Why Direct Ordering Isn't Possible:

  • Tag-Based Execution: Executing a Dataform workflow via a tag initiates all associated workflows simultaneously. Dataform does not have built-in mechanisms to prioritize or sequence these executions, which may cause issues where execution order is critical.

  • Parallel Execution: Dataform is designed to execute workflows in parallel to maximize efficiency. This can lead to simultaneous processing of workflows that share a tag, complicating scenarios where sequential execution is necessary.

Potential Workarounds:

These strategies might help you manage or circumvent issues related to concurrent executions:

  • Dependencies:

    • Logical Dependencies: You can use Dataform’s dependency management feature if one workflow must logically precede another (e.g., its output is necessary for another workflow). Define these dependencies within your SQLX files to prevent subsequent workflows from starting until their prerequisites are fulfilled.

  • Separate Tags:

    • Control Over Timing: If strict ordering is essential and dependencies alone are inadequate, consider assigning unique tags to each workflow. This approach allows for meticulous control over execution timing, which can be coordinated using external tools such as Google Cloud Composer or Google Cloud Scheduler.

  • Custom Orchestration:

    • Handling Complex Scenarios: For more complex requirements, external orchestration might be necessary. This can be achieved through services like Google Cloud Functions or Google Cloud Run, which can trigger workflows in a specific sequence based on custom logic or external triggers.

Important Considerations:

  • Data Integrity: Concurrent modifications to the same data sets can lead to inconsistencies or race conditions. It's crucial to manage the execution order carefully when workflows share data dependencies.

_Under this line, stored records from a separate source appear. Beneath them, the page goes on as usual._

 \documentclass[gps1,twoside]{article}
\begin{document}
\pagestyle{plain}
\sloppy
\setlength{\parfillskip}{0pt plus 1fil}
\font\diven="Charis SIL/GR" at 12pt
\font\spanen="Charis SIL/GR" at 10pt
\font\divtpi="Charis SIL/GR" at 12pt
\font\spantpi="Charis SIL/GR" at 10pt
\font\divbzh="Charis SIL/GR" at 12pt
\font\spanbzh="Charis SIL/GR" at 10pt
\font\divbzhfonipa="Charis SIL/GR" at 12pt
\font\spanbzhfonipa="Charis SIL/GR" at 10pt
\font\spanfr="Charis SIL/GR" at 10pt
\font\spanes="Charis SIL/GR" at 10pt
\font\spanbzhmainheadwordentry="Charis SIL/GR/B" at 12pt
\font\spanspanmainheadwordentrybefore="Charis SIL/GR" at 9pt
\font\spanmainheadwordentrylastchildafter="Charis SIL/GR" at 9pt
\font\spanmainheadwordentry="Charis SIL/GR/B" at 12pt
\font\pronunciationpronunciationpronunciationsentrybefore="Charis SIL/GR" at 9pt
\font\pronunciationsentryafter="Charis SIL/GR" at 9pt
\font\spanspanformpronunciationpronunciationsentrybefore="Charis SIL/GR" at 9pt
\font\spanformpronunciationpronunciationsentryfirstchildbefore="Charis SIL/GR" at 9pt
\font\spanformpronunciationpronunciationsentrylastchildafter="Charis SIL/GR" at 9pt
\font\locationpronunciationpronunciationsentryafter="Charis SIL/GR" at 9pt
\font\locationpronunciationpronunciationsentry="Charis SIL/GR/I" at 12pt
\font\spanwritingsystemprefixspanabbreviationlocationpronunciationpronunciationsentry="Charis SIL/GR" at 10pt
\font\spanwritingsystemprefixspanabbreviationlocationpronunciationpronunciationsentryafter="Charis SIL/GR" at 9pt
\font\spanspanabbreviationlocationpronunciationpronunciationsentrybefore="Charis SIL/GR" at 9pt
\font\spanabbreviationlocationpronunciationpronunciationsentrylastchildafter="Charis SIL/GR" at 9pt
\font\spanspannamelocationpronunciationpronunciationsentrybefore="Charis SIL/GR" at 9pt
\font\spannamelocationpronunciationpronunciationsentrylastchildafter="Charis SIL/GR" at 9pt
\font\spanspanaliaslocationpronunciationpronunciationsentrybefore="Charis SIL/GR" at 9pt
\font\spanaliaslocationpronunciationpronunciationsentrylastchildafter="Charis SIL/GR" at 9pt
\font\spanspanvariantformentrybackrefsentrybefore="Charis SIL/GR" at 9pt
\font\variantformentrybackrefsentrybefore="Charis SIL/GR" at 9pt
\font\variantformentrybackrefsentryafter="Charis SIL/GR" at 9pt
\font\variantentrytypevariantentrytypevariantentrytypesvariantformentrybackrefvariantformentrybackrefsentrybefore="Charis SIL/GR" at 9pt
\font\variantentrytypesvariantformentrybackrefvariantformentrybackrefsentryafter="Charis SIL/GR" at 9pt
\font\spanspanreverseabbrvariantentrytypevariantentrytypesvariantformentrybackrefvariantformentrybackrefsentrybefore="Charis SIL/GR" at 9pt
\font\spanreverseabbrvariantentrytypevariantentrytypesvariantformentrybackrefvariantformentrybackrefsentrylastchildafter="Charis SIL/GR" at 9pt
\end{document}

  • Performance Implications: Introducing external orchestration solutions can add complexity and overhead to your data pipeline. It is important to evaluate these potential impacts against the benefits of achieving controlled execution.

View solution in original post

3 REPLIES 3

Unfortunately, Dataform currently lacks a direct method for controlling the execution order of workflows tagged identically. Here's an explanation of this limitation and some potential strategies you can employ:

Why Direct Ordering Isn't Possible:

  • Tag-Based Execution: Executing a Dataform workflow via a tag initiates all associated workflows simultaneously. Dataform does not have built-in mechanisms to prioritize or sequence these executions, which may cause issues where execution order is critical.

  • Parallel Execution: Dataform is designed to execute workflows in parallel to maximize efficiency. This can lead to simultaneous processing of workflows that share a tag, complicating scenarios where sequential execution is necessary.

Potential Workarounds:

These strategies might help you manage or circumvent issues related to concurrent executions:

  • Dependencies:

    • Logical Dependencies: You can use Dataform’s dependency management feature if one workflow must logically precede another (e.g., its output is necessary for another workflow). Define these dependencies within your SQLX files to prevent subsequent workflows from starting until their prerequisites are fulfilled.

  • Separate Tags:

    • Control Over Timing: If strict ordering is essential and dependencies alone are inadequate, consider assigning unique tags to each workflow. This approach allows for meticulous control over execution timing, which can be coordinated using external tools such as Google Cloud Composer or Google Cloud Scheduler.

  • Custom Orchestration:

    • Handling Complex Scenarios: For more complex requirements, external orchestration might be necessary. This can be achieved through services like Google Cloud Functions or Google Cloud Run, which can trigger workflows in a specific sequence based on custom logic or external triggers.

Important Considerations:

  • Data Integrity: Concurrent modifications to the same data sets can lead to inconsistencies or race conditions. It's crucial to manage the execution order carefully when workflows share data dependencies.

  • Performance Implications: Introducing external orchestration solutions can add complexity and overhead to your data pipeline. It is important to evaluate these potential impacts against the benefits of achieving controlled execution.

Hello @ms4446 ,

Thank you very much for the detailed explanations and for the proposed solutions. Your kindness is much appreciated!

Hello @ms4446,

I have kept the same tag name but I have added the Logica l Dependencies as you suggested.
By using the proposed workaround I am able to set up the order of execution between workflows that have the same tag name.

Thank you for the provided solution.